• SOURCE MATERIAL:
== Segment start ==

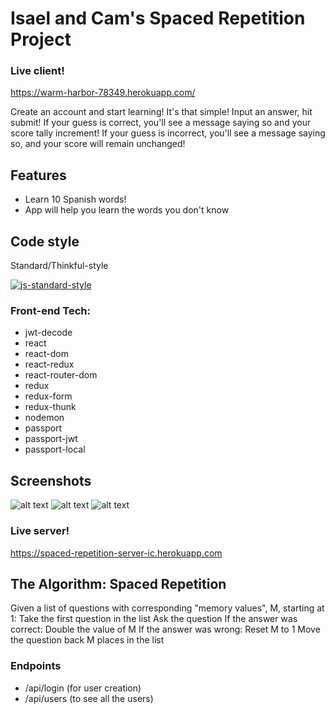 # Isael and Cam's Spaced Repetition Project

### Live client!
https://warm-harbor-78349.herokuapp.com/

Create an account and start learning! It's that simple! Input an answer, hit submit!
If your guess is correct, you'll see a message saying so and your score tally increment!
If your guess is incorrect, you'll see a message saying so, and your score will remain unchanged!

## Features
- Learn 10 Spanish words!
- App will help you learn the words you don't know

## Code style
Standard/Thinkful-style

[![js-standard-style](https://img.shields.io/badge/code%20style-standard-brightgreen.svg?style=flat)](https://github.com/feross/standard)

### Front-end Tech:
- jwt-decode
- react
- react-dom
- react-redux
- react-router-dom
- redux
- redux-form
- redux-thunk
- nodemon
- passport
- passport-jwt
- passport-local

## Screenshots
![alt text](https://gdurl.com/uVvJ)
![alt text](https://gdurl.com/HUegP)
![alt text](https://gdurl.com/5tlQ)

### Live server!
https://spaced-repetition-server-ic.herokuapp.com 

## The Algorithm: Spaced Repetition
Given a list of questions with corresponding "memory values", M, starting at 1:
Take the first question in the list
Ask the question
If the answer was correct:
  Double the value of M
If the answer was wrong:
  Reset M to 1
Move the question back M places in the list

### Endpoints
- /api/login (for user creation)
- /api/users (to see all the users)

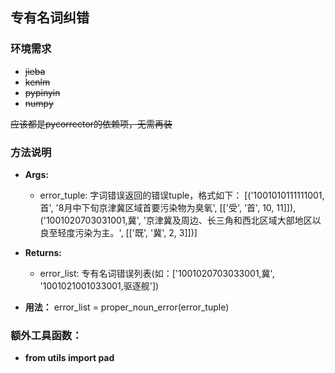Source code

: ## 专有名词纠错

### 环境需求
- ~~jieba~~
- ~~kenlm~~
- ~~pypinyin~~
- ~~numpy~~

~~应该都是pycorrector的依赖项，无需再装~~

### 方法说明
- **Args:** 
    - error_tuple: 字词错误返回的错误tuple，格式如下：
        [('1001010111111001,首', '8月中下旬京津冀区域首要污染物为臭氧', \[['受', '首', 10, 11]]),
        ('1001020703031001,冀', '京津冀及周边、长三角和西北区域大部地区以良至轻度污染为主。', \[['既', '冀', 2, 3]])]

- **Returns:** 
    - error_list: 专有名词错误列表(如：['1001020703033001,冀', '1001021001033001,驱逐舰'])



- **用法：** error_list = proper_noun_error(error_tuple)


### 额外工具函数：
- **from utils import pad**


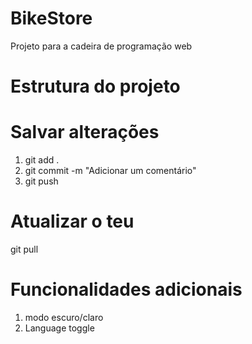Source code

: # BikeStore
Projeto para a cadeira de programação web

# Estrutura do projeto

# Salvar alterações
1. git add .
2. git commit -m "Adicionar um comentário"
3. git push

# Atualizar o teu
git pull

# Funcionalidades adicionais
1. modo escuro/claro
2. Language toggle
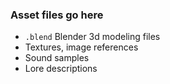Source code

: ### Asset files go here

- `.blend` Blender 3d modeling files
- Textures, image references
- Sound samples
- Lore descriptions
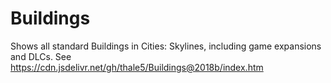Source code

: # Buildings
Shows all standard Buildings in Cities: Skylines, including game expansions and DLCs.
See https://cdn.jsdelivr.net/gh/thale5/Buildings@2018b/index.htm
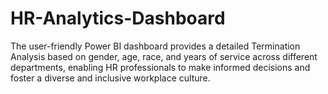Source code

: # HR-Analytics-Dashboard
The user-friendly Power BI dashboard provides a detailed Termination Analysis based on gender, age, race, and years of service across different departments, enabling HR professionals to make informed decisions and foster a diverse and inclusive workplace culture.
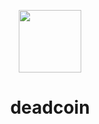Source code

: <p align="center">
  <img src="https://user-images.githubusercontent.com/11808903/38162994-88116f50-34ec-11e8-8832-0e9d5538780f.jpg" width="100"/>
</p>

<h1 align="center">deadcoin</h1>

== Segment end ==

Of all the entries above, how many lines contain "herokuapp"? Give the number alone.

2